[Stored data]
********

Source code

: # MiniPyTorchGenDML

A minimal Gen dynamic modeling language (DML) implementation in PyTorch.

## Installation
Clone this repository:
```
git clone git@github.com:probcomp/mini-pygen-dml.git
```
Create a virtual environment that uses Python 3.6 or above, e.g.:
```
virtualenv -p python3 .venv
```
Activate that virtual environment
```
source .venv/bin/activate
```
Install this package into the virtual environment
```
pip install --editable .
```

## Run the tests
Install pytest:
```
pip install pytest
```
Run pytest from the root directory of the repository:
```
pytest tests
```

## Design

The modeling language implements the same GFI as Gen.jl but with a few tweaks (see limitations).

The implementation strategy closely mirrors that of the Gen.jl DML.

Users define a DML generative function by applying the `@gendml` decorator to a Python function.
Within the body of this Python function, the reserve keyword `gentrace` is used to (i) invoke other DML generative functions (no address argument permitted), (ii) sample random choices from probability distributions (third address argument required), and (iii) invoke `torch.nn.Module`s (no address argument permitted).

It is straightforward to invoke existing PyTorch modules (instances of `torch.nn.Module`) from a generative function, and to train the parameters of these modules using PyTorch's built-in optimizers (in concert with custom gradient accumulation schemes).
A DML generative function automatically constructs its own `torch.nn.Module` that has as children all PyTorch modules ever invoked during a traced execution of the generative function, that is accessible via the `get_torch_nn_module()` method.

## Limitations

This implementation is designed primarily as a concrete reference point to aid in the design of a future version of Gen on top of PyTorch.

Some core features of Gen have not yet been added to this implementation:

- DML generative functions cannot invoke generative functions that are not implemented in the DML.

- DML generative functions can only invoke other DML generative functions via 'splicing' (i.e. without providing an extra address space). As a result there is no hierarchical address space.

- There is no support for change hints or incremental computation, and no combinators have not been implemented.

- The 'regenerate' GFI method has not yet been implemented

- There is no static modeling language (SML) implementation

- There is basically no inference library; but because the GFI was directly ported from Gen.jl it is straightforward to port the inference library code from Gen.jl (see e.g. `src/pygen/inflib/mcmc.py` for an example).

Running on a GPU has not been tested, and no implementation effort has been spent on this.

********

[REQUIREMENT]:
What you return must match the data word for word.

[RESULT OF THE TASK]:
Source code

: # MiniPyTorchGenDML

A minimal Gen dynamic modeling language (DML) implementation in PyTorch.

## Installation
Clone this repository:
```
git clone git@github.com:probcomp/mini-pygen-dml.git
```
Create a virtual environment that uses Python 3.6 or above, e.g.:
```
virtualenv -p python3 .venv
```
Activate that virtual environment
```
source .venv/bin/activate
```
Install this package into the virtual environment
```
pip install --editable .
```

## Run the tests
Install pytest:
```
pip install pytest
```
Run pytest from the root directory of the repository:
```
pytest tests
```

## Design

The modeling language implements the same GFI as Gen.jl but with a few tweaks (see limitations).

The implementation strategy closely mirrors that of the Gen.jl DML.

Users define a DML generative function by applying the `@gendml` decorator to a Python function.
Within the body of this Python function, the reserve keyword `gentrace` is used to (i) invoke other DML generative functions (no address argument permitted), (ii) sample random choices from probability distributions (third address argument required), and (iii) invoke `torch.nn.Module`s (no address argument permitted).

It is straightforward to invoke existing PyTorch modules (instances of `torch.nn.Module`) from a generative function, and to train the parameters of these modules using PyTorch's built-in optimizers (in concert with custom gradient accumulation schemes).
A DML generative function automatically constructs its own `torch.nn.Module` that has as children all PyTorch modules ever invoked during a traced execution of the generative function, that is accessible via the `get_torch_nn_module()` method.

## Limitations

This implementation is designed primarily as a concrete reference point to aid in the design of a future version of Gen on top of PyTorch.

Some core features of Gen have not yet been added to this implementation:

- DML generative functions cannot invoke generative functions that are not implemented in the DML.

- DML generative functions can only invoke other DML generative functions via 'splicing' (i.e. without providing an extra address space). As a result there is no hierarchical address space.

- There is no support for change hints or incremental computation, and no combinators have not been implemented.

- The 'regenerate' GFI method has not yet been implemented

- There is no static modeling language (SML) implementation

- There is basically no inference library; but because the GFI was directly ported from Gen.jl it is straightforward to port the inference library code from Gen.jl (see e.g. `src/pygen/inflib/mcmc.py` for an example).

Running on a GPU has not been tested, and no implementation effort has been spent on this.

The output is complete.